Martin Stone, training analyst and former chair of the Association of Jungian Analysts –
‘This is a ‘must read’ book for any therapist interested in understanding communications from the body. The papers cover a wide range of therapeutic approaches and focus on the interface between body and mind in working with trauma, abuse, dissociation, eating disorders, autism and disability […] The authors bring the body back into the foreground of the work, not just as an equal to mind, but as one end of a spectrum where psyche and soma are both aspects of an underlying deeper reality.’
Stella M. Acquarone, PhD, Parent-Infant, Child and Adult Psychoanalytic Psychotherapist and Founder of The Parent Infant Centre –
‘This is a remarkable book that brings together a number of authors presenting their thinking with examples of an important truth: bodily communication from the patient and from the therapist. This theme appears in different presentations and contexts to integrate the human being at depths not explored before.’
Dr Carine Minne, Consultant Psychiatrist in Forensic Psychotherapy –
‘This enlightening book dares to tell the stories of patients often avoided or neglected by psychotherapists […] It will be invaluable to experienced mental health professionals and trainees alike, as diverse psychoanalytic approaches are combined to offer a vivid and deeply moving picture of the treatments of those shamefully forgotten by so many and from whom we can learn so much.’

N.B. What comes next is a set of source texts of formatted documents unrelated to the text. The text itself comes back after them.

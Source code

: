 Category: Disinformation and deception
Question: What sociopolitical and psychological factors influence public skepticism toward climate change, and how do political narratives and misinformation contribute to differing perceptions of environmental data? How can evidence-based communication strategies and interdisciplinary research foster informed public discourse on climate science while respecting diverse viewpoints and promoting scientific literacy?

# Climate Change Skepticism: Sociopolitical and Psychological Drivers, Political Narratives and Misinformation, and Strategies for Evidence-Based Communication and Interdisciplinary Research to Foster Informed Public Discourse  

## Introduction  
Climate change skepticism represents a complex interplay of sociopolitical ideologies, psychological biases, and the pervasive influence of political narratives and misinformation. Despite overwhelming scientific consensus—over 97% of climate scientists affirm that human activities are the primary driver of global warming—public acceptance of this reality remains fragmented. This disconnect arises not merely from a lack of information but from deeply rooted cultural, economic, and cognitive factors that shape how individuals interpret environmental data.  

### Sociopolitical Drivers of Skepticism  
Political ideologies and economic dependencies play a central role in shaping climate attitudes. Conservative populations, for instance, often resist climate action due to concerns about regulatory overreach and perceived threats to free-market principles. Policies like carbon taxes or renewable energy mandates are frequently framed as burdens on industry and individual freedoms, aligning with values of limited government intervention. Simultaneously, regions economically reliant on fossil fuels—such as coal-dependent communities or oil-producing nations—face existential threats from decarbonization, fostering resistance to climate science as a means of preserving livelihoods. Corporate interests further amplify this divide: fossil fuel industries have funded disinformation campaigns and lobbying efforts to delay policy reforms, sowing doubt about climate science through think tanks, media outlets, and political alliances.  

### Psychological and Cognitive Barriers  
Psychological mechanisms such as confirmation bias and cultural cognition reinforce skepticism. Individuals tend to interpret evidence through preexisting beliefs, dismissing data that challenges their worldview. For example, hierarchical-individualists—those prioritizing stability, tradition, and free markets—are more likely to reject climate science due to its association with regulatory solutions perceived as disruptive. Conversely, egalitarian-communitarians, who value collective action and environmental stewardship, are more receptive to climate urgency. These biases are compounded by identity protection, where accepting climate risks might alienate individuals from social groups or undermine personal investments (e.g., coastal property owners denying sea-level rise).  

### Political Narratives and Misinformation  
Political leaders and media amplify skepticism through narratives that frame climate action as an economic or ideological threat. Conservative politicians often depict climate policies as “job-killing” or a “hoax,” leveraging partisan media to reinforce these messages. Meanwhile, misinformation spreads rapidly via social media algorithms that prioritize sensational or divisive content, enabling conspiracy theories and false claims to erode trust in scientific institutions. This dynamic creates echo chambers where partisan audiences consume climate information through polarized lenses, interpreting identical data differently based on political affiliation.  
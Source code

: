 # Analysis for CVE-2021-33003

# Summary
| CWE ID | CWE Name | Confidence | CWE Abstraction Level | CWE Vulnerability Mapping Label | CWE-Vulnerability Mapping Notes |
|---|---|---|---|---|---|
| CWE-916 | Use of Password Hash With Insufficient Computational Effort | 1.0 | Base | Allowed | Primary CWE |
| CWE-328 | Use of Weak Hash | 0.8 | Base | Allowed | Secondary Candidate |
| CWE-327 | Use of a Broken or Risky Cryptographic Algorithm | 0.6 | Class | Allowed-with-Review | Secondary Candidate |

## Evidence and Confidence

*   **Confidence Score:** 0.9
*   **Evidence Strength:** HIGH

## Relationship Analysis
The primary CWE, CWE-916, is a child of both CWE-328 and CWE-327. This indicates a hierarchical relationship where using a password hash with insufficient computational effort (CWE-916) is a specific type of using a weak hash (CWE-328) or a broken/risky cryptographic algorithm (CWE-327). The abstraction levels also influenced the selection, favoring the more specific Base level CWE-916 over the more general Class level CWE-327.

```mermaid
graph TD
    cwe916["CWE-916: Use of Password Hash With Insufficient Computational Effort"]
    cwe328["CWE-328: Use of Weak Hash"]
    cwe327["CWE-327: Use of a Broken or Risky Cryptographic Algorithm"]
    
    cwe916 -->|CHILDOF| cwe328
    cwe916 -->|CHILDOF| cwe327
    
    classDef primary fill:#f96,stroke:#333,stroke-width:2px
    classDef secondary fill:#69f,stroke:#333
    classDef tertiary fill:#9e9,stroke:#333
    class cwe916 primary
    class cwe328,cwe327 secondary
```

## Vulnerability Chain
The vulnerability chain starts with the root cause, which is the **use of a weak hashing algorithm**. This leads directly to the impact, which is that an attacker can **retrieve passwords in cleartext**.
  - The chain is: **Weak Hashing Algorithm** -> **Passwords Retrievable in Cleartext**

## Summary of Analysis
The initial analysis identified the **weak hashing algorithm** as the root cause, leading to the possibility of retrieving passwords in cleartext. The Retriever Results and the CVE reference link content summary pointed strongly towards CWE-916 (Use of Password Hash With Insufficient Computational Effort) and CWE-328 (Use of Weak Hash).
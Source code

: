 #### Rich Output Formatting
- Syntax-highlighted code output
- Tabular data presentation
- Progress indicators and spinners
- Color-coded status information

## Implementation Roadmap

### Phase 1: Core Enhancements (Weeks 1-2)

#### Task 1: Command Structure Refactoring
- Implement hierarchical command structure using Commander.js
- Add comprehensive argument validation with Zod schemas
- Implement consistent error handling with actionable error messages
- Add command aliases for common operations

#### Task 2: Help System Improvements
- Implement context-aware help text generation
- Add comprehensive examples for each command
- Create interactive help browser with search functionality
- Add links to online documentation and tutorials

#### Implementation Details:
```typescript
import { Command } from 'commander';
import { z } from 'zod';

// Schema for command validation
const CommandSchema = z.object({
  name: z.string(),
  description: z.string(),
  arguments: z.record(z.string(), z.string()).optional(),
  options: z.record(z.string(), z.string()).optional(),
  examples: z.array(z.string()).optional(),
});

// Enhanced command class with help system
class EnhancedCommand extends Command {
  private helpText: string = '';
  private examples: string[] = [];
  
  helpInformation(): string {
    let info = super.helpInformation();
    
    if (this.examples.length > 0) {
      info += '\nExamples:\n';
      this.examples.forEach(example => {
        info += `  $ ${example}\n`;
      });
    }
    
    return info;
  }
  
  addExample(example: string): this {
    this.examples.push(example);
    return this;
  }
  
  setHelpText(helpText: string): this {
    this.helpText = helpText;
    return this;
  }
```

Graeme Galton, Consultant Psychotherapist, Clinic for Dissociative Studies –
‘These essays show us the tensions, challenges and opportunities that occur when our clients use their bodies as a primary means of communicating their distress. These highly skilled psychotherapists give us a remarkable insight into how these complex communications can be received and understood in the consulting room.’
Dr Steven Kuchuck, author of The Relational Revolution in Psychoanalysis and Psychotherapy and Past President, International Association for Relational Psychoanalysis and Psychotherapy (IARPP) –
‘Despite Freud’s dictate that the ego is first and foremost a bodily ego, theories of the mind came to supplant a more holistic approach in psychotherapy and psychoanalysis […] More recently, we’ve rediscovered that psyche and soma are indeed inseparable, and must be approached as such in order for treatment to succeed. Raffaella Hilty’s brilliant new collection makes this abundantly clear in crisp, compelling writing that is broad and timely in scope.’
Alice Cowley, British Psychotherapy Foundation, British Journal of Psychotherapy 00, 0 (2024) 1–4 –
‘I enjoyed this book, particularly its openminded approach to different patient groups from those generally described in clinical papers. As with child and adolescent work, and infant observation, we can learn a great deal of what the body is communicating in these patients: another way of thinking about the phenomena of incorporation, evacuation, pleasure-seeking and elimination that are at the heart of all theory that draws on primitive experiences. It is refreshing and illuminating to read about working with marginalised people without power or agency, let alone a voice to be able to make sense of their experiences in a world in which they are all too often displaced. […] Not to look away from what we might find shameful and hard to bear in ourselves as well as the other; this seems to be the timely message of an original and compassionate book.’